Partilha de perspectivas... tanto quanto atualizadas.



quinta-feira, 12 de setembro de 2024

Procissão: entre manifestação de fé e cortejo etnográfico

 


Nos tempos mais recentes sinto-me um tanto confuso com certas ‘procissões’, onde parece caber tudo e o resto, dando a entender que algo vai mal no reino desta preciosidade religiosa com especial significado na expressão pública da fé católica. Se em certos lugares ou regiões se podem incluem alguns elementos sociais e associativos (estandartes ou pessoas trajadas com as suas roupas típicas), noutros isso correrá o sério risco de ser confundido com outras manifestações extrarreligiosas e por que não parecer uma espécie de cortejo etnográfico, que noutras localidades é um número específico das festas. Esta partilha não está isenta do reconhecimento de já ter tentado algumas destas vertentes e agora reconhecer que me enganei e fui enganado.
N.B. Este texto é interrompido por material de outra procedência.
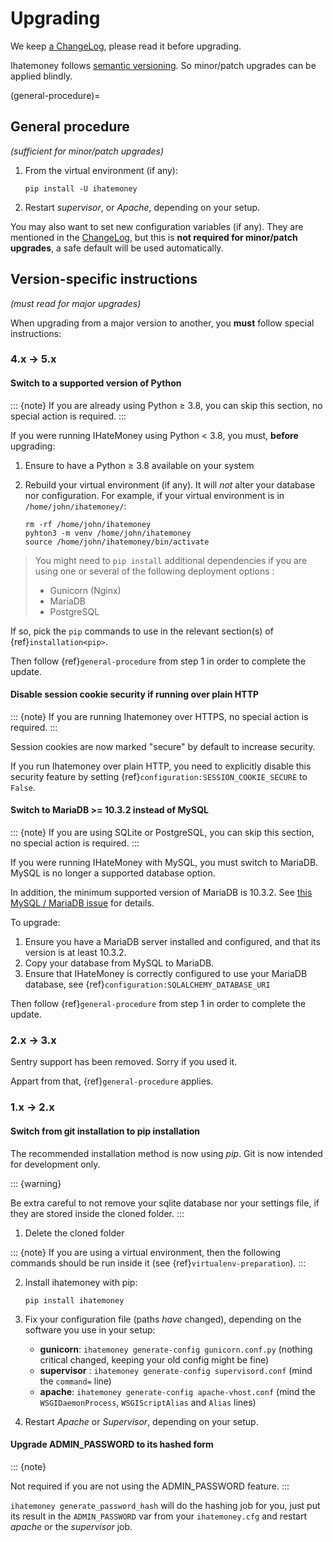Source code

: # Upgrading

We keep [a ChangeLog](https://github.com/spiral-project/ihatemoney/blob/master/CHANGELOG.md),
please read it before upgrading.

Ihatemoney follows [semantic versioning](http://semver.org/). So minor/patch
upgrades can be applied blindly.

(general-procedure)=
## General procedure

*(sufficient for minor/patch upgrades)*

1.  From the virtual environment (if any):

        pip install -U ihatemoney

2.  Restart *supervisor*, or *Apache*, depending on your setup.

You may also want to set new configuration variables (if any). They are
mentioned in the
[ChangeLog](https://github.com/spiral-project/ihatemoney/blob/master/CHANGELOG.md),
but this is **not required for minor/patch upgrades**, a safe default
will be used automatically.

## Version-specific instructions

*(must read for major upgrades)*

When upgrading from a major version to another, you **must** follow
special instructions:

### 4.x → 5.x

#### Switch to a supported version of Python

::: {note}
If you are already using Python ≥ 3.8, you can skip this section, no
special action is required.
:::

If you were running IHateMoney using Python < 3.8, you must, **before**
upgrading:

1.  Ensure to have a Python ≥ 3.8 available on your system

2.  Rebuild your virtual environment (if any). It will *not* alter your
    database nor configuration. For example, if your virtual environment
    is in `/home/john/ihatemoney/`:

        rm -rf /home/john/ihatemoney
        pyhton3 -m venv /home/john/ihatemoney
        source /home/john/ihatemoney/bin/activate

> You might need to `pip install` additional dependencies if you are
> using one or several of the following deployment options :
>
> -   Gunicorn (Nginx)
> -   MariaDB
> -   PostgreSQL

If so, pick the `pip` commands to use in the relevant section(s) of
{ref}`installation<pip>`.

Then follow {ref}`general-procedure` from step 1 in order to complete the update.

#### Disable session cookie security if running over plain HTTP

::: {note}
If you are running Ihatemoney over HTTPS, no special action is required.
:::

Session cookies are now marked "secure" by default to increase
security.

If you run Ihatemoney over plain HTTP, you need to explicitly disable
this security feature by setting {ref}`configuration:SESSION_COOKIE_SECURE` to `False`.

#### Switch to MariaDB >= 10.3.2 instead of MySQL

::: {note}
If you are using SQLite or PostgreSQL, you can skip this section, no
special action is required.
:::

If you were running IHateMoney with MySQL, you must switch to MariaDB.
MySQL is no longer a supported database option.

In addition, the minimum supported version of MariaDB is 10.3.2. See
[this MySQL / MariaDB
issue](https://github.com/spiral-project/ihatemoney/issues/632) for
details.

To upgrade:

1.  Ensure you have a MariaDB server installed and configured, and that
    its version is at least 10.3.2.
2.  Copy your database from MySQL to MariaDB.
3.  Ensure that IHateMoney is correctly configured to use your MariaDB
    database, see {ref}`configuration:SQLALCHEMY_DATABASE_URI`

Then follow {ref}`general-procedure` from step 1 in order to complete the update.

### 2.x → 3.x

Sentry support has been removed. Sorry if you used it.

Appart from that, {ref}`general-procedure` applies.

### 1.x → 2.x

#### Switch from git installation to pip installation

The recommended installation method is now using *pip*. Git is now
intended for development only.

::: {warning}

Be extra careful to not remove your sqlite database nor your settings
file, if they are stored inside the cloned folder.
:::

1.  Delete the cloned folder

::: {note}
If you are using a virtual environment, then the following commands
should be run inside it (see {ref}`virtualenv-preparation`).
:::

2.  Install ihatemoney with pip:

        pip install ihatemoney

3.  Fix your configuration file (paths *have* changed), depending on the
    software you use in your setup:

    -   **gunicorn**: `ihatemoney generate-config gunicorn.conf.py`
        (nothing critical changed, keeping your old config might be
        fine)
    -   **supervisor** : `ihatemoney generate-config supervisord.conf`
        (mind the `command=` line)
    -   **apache**: `ihatemoney generate-config apache-vhost.conf` (mind
        the `WSGIDaemonProcess`, `WSGIScriptAlias` and `Alias` lines)

4.  Restart *Apache* or *Supervisor*, depending on your setup.

#### Upgrade ADMIN_PASSWORD to its hashed form

::: {note}

Not required if you are not using the ADMIN_PASSWORD feature.
:::

`ihatemoney generate_password_hash` will do the hashing job for you, just put
its result in the `ADMIN_PASSWORD` var from your `ihatemoney.cfg` and restart
*apache* or the *supervisor* job.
Recorremos, por isso, ao ‘Diretório sobre piedade popular e liturgia’ (DPPL) da Congregação para o Culto Divino e a Disciplina dos Sacramentos (n. os 245-247) para elucidar, esclarecer e (talvez) corrigir alguns pontos, perspetivas e vivências.

* Significado e modalidades das procissões – «na procissão, expressão cultual de caráter universal e de múltiplos valores religiosos e sociais, a relação entre a Liturgia e a piedade popular reveste-se de particular relevo. A Igreja, inspirando-se nos modelos bíblicos, determinou algumas procissões litúrgicas que apresentam uma tipologia variada»: algumas evocam acontecimentos salvíficos referidos ao próprio Cristo (apresentação, Ramos, a da vigília pascal; outras são votivas, como a procissão eucarística na solenidade do Corpo de Deus, as rogações e a romagem ao cemitério nos Fiéis Defuntos; outras ainda são necessárias para a realização de algumas ações litúrgicas (nalguns momentos da celebração da eucaristia, entrada, para a proclamação do evangelho, na apresentação das oferendas, comunhão), o cortejo fúnebre.

* Por que fazem (ou podem fazer) procissões com imagens de santos? «A piedade popular, sobretudo a partir da Idade Média, deu vasto espaço às procissões votivas que, na época barroca, atingiram o apogeu: para honrar os santos padroeiros de uma cidade ou de uma corporação, levavam-se processionalmente as relíquias ou uma estátua ou efígie, pelas ruas da cidade». Partindo deste enquadramento histórico-social o DPLL refere-se às procissões nas suas formas genuínas como «manifestações da fé do povo e têm frequentemente conotações culturais capazes de despertar o sentimento religioso dos fiéis». No entanto, considera que as procissões votivas dos santos, na perspetiva da fé cristã, «estão expostas a alguns riscos e perigos: que as devoções prevaleçam sobre os sacramentos (…), as manifestações exteriores sobre as disposições interiores; considerar a procissão como momento culminar da festa; concebe o cristianismo como uma ‘religião de santos’; degeneração da própria procissão que, de testemunho de fé, acaba por se converter em mero espetáculo ou num ato folclórico».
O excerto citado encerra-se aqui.